Background
- Architected an end-to-end ML delivery platform: designed SQL-based data extraction pipelines with automated validation checks, curated model-ready datasets, and established reproducible build artefacts using DVC and Docker—reducing data processing cycle time by 30% within three months.
- Engineered and deployed a production-grade RAG service on AWS (ECS / ALB / ECR): implemented hybrid retrieval with dense reranking, citation/audit trails, and an evaluation harness with regression-style quality gates—achieving sub-200 ms P95 inference latency at launch.
- Implemented a full CI/CD pipeline (GitHub Actions) with automated unit, integration, and acceptance tests; enforced accuracy/latency trade-off thresholds as mandatory quality gates before every production promotion.

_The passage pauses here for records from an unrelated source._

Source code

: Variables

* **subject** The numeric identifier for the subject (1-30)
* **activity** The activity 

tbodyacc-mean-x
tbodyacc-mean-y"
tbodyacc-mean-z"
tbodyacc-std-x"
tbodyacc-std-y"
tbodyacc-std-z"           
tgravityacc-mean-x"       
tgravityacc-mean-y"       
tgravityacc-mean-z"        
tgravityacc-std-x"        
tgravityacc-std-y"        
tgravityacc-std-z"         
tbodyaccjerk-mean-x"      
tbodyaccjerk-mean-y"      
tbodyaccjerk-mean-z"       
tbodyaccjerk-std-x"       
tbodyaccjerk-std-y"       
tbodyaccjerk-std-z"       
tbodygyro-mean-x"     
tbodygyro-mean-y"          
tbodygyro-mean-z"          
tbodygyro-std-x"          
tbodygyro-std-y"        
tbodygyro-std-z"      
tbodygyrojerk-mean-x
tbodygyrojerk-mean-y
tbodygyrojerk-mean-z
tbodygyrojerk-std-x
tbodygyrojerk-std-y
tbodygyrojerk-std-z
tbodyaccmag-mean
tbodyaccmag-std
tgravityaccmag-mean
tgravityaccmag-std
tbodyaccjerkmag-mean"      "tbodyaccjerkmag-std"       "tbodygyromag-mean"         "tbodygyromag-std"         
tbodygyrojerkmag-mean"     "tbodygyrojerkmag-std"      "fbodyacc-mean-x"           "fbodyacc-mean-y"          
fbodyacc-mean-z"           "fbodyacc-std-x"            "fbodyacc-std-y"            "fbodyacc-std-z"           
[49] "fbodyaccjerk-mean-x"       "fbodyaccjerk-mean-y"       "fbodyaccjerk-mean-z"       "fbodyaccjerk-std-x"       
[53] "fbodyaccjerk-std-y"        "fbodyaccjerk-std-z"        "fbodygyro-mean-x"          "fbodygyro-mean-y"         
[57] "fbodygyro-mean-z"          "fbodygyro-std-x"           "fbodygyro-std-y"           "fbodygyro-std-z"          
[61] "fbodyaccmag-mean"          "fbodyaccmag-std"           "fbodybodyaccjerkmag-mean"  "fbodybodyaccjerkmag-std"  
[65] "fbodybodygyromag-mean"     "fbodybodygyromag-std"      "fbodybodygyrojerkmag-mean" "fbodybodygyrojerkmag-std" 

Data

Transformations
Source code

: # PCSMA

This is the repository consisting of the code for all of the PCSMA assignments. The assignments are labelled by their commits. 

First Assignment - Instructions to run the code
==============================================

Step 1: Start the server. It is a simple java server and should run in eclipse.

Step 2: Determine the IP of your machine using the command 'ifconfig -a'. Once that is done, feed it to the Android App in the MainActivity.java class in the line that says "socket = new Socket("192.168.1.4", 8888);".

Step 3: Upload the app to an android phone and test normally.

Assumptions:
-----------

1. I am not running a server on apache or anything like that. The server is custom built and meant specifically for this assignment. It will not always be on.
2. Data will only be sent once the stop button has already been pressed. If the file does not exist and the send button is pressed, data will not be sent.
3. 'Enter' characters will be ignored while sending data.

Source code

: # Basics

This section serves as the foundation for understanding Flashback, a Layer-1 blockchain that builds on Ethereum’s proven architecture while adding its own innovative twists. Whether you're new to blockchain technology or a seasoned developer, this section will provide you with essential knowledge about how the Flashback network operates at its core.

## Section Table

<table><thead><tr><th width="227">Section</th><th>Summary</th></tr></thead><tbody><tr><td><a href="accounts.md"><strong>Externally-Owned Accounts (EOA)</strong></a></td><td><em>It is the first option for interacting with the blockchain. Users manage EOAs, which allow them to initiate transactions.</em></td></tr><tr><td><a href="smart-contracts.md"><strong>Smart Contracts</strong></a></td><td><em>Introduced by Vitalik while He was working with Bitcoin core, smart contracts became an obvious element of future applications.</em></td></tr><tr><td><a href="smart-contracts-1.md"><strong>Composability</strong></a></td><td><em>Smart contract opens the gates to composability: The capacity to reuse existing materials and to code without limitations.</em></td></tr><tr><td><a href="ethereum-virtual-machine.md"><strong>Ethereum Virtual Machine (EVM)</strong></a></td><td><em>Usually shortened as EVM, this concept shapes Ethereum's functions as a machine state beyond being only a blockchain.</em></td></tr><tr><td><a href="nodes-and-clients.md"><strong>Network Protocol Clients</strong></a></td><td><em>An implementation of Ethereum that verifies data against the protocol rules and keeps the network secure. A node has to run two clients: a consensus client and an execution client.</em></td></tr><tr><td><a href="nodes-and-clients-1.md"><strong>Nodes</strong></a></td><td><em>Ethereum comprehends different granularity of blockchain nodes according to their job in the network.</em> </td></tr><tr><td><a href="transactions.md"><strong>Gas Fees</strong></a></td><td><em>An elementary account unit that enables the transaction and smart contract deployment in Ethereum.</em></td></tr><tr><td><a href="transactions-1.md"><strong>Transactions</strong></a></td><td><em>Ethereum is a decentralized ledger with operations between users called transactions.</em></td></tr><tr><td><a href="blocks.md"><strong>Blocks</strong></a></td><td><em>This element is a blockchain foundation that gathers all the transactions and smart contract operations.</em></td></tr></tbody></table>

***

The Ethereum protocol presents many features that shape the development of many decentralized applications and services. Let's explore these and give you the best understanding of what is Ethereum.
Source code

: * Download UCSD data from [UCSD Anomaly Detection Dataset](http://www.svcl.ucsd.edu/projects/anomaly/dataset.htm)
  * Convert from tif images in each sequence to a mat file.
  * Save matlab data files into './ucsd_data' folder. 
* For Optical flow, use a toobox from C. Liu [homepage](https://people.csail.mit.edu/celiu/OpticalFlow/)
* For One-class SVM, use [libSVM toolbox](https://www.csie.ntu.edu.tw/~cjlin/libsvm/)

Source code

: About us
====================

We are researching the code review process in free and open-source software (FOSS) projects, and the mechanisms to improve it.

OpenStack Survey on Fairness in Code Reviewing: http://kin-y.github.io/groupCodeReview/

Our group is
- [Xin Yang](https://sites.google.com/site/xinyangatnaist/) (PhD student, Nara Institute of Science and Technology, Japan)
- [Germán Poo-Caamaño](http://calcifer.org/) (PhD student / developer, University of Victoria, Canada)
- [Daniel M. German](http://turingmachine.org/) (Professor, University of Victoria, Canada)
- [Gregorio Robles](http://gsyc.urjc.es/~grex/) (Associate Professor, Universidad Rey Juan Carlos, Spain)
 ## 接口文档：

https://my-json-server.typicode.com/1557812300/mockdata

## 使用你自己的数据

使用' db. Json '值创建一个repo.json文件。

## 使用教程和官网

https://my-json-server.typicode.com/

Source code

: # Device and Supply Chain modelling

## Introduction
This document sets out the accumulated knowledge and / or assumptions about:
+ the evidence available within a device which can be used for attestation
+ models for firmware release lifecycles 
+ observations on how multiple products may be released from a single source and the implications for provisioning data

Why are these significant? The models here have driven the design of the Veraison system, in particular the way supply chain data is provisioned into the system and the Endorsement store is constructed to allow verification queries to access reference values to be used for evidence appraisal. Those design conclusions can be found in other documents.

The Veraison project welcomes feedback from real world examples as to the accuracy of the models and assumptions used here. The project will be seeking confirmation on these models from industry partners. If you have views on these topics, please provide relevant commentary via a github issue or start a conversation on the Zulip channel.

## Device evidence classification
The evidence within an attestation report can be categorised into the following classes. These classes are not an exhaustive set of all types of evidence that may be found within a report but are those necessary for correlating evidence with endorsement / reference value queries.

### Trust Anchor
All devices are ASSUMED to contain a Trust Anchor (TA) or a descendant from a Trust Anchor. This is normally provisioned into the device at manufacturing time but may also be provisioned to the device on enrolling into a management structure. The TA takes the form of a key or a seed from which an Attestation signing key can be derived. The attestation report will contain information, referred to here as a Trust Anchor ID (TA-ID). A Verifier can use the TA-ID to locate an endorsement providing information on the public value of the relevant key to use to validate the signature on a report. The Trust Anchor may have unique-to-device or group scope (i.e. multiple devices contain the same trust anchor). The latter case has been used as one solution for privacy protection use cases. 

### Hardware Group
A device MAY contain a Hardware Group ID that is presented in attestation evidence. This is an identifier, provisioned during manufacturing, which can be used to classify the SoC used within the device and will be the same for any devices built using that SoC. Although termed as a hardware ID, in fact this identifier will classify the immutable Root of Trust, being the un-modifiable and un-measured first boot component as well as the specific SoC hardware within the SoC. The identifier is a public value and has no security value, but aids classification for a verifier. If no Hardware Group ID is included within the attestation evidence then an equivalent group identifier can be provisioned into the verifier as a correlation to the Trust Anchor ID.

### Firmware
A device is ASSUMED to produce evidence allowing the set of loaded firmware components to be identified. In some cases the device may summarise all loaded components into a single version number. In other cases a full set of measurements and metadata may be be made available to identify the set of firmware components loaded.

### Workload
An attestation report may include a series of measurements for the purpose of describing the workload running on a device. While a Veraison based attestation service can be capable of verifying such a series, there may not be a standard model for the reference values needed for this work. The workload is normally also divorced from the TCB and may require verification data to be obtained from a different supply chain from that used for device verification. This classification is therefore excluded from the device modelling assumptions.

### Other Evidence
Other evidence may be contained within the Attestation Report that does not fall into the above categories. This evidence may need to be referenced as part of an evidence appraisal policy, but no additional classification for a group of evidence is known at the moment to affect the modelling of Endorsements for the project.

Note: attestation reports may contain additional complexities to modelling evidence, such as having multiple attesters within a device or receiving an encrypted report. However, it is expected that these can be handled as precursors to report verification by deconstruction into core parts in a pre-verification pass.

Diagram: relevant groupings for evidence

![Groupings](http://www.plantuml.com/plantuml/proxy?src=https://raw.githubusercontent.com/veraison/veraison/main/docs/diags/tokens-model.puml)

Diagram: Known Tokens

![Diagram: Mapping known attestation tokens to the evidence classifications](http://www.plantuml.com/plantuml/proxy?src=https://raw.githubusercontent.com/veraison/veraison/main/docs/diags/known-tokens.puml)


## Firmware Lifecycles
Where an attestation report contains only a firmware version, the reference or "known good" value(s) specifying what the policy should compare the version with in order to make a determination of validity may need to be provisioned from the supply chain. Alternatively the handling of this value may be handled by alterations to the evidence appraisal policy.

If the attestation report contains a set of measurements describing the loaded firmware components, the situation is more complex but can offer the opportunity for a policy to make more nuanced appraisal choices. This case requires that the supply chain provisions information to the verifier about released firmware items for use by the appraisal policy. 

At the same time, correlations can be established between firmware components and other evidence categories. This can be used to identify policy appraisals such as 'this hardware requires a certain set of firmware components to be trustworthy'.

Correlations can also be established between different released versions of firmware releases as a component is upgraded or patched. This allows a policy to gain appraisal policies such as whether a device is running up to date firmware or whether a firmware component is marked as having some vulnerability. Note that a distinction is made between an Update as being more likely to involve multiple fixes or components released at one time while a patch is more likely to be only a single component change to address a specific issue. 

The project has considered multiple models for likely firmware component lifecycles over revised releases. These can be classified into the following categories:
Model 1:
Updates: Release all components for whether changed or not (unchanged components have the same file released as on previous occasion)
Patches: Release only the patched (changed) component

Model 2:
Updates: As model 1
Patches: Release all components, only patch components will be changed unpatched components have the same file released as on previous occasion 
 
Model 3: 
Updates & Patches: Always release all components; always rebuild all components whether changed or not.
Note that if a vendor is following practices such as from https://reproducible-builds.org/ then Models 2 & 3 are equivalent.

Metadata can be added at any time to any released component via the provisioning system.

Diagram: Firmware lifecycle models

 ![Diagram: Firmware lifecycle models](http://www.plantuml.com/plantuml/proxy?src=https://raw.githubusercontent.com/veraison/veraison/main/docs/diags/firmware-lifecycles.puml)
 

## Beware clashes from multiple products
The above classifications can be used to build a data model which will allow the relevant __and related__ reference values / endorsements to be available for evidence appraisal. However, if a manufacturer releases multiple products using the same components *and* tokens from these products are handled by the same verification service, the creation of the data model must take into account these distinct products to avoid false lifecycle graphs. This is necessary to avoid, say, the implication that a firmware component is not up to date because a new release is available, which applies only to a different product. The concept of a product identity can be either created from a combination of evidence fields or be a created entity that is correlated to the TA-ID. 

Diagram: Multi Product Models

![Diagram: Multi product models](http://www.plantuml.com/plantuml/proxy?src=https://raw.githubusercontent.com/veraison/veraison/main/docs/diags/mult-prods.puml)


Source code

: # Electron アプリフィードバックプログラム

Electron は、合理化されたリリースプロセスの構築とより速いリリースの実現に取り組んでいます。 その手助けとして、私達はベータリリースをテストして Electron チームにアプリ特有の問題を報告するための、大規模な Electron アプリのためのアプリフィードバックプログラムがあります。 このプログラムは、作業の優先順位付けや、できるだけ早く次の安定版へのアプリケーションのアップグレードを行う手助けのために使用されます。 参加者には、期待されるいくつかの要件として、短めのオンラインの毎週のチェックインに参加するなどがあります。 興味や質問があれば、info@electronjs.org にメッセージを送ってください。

- Established release discipline through versioned runbooks, blue/green rollback patterns, Kubernetes-compatible health-check probes, and operational telemetry (structured logs, Prometheus metrics)—achieving zero unplanned downtime across all releases.
- Exposed versioned inference endpoints via FastAPI, containerised all runtimes with Docker, and adopted Terraform for repeatable infrastructure provisioning across environments.
- Designed and operationalised end-to-end predictive analytics systems for LV/MV grid operations: architected SQL + Python pipelines ingesting 5 TB+ of operational data, engineered domain-specific features, and delivered batch inference workflows sustaining 99.9% operational uptime.
- Built and standardised a data quality framework (schema validation, referential-integrity checks, automated refresh logic) that unified KPI definitions across teams and reduced decision-making latency by 40% through monitoring-friendly dashboards.
- Orchestrated fault-detection modelling lifecycle from raw sensor data through feature engineering, model selection (AUC/F1 evaluation), and deployment of batch inference jobs integrated with operational monitoring systems.
- Scaled and led a technical unit of 10+ engineers within six months; established execution cadences, incident-response runbooks, and delivery-predictability frameworks that reduced mean-time-to-recovery (MTTR) for grid incidents.
- Received internal Enel Innovation Award (2017) for designing an AR-enabled smart helmet prototype to monitor subcontractor work quality and enhance operational safety compliance.